(REQUIRED WORK) Every line from the one containing "best pair of" to the one containing "For each run" in the records below, both included, must be set down exactly, and no other line.

(RECORDS FOR THIS TASK)
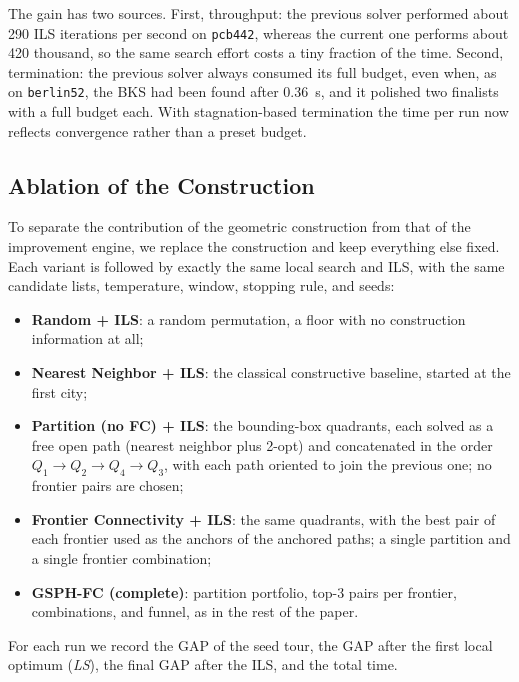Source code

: \documentclass[runningheads]{llncs}
\begin{document}
The gain has two sources. First, throughput: the previous solver
performed about 290 ILS iterations per second on \texttt{pcb442},
whereas the current one performs about 420 thousand, so the
same search effort costs a tiny fraction of the time. Second,
termination: the previous solver always consumed its full budget, even
when, as on \texttt{berlin52}, the BKS had been found after 0.36~s,
and it polished two finalists with a full budget each. With
stagnation-based termination the time per run now reflects
convergence rather than a preset budget.

\subsection{Ablation of the Construction}
\label{sec:ablation}

To separate the contribution of the geometric construction from that of
the improvement engine, we replace the construction and keep everything
else fixed. Each variant is followed by exactly the same local search
and ILS, with the same candidate lists, temperature, window, stopping
rule, and seeds:
\begin{itemize}
  \item \textbf{Random + ILS}: a random permutation, a floor with no
    construction information at all;
  \item \textbf{Nearest Neighbor + ILS}: the classical constructive
    baseline, started at the first city;
  \item \textbf{Partition (no FC) + ILS}: the bounding-box quadrants,
    each solved as a free open path (nearest neighbor plus 2-opt) and
    concatenated in the order $Q_1\!\to\!Q_2\!\to\!Q_4\!\to\!Q_3$, with
    each path oriented to join the previous one; no frontier pairs are
    chosen;
  \item \textbf{Frontier Connectivity + ILS}: the same quadrants, with the
    best pair of each frontier used as the anchors of the anchored paths;
    a single partition and a single frontier combination;
  \item \textbf{GSPH-FC (complete)}: partition portfolio, top-3 pairs per
    frontier, combinations, and funnel, as in the rest of the paper.
\end{itemize}
For each run we record the GAP of the seed tour, the GAP after the first
local optimum (\emph{LS}), the final GAP after the ILS, and the total
time.
\end{document}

(WRITTEN ANSWER)
    best pair of each frontier used as the anchors of the anchored paths;
    a single partition and a single frontier combination;
  \item \textbf{GSPH-FC (complete)}: partition portfolio, top-3 pairs per
    frontier, combinations, and funnel, as in the rest of the paper.
\end{itemize}
For each run we record the GAP of the seed tour, the GAP after the first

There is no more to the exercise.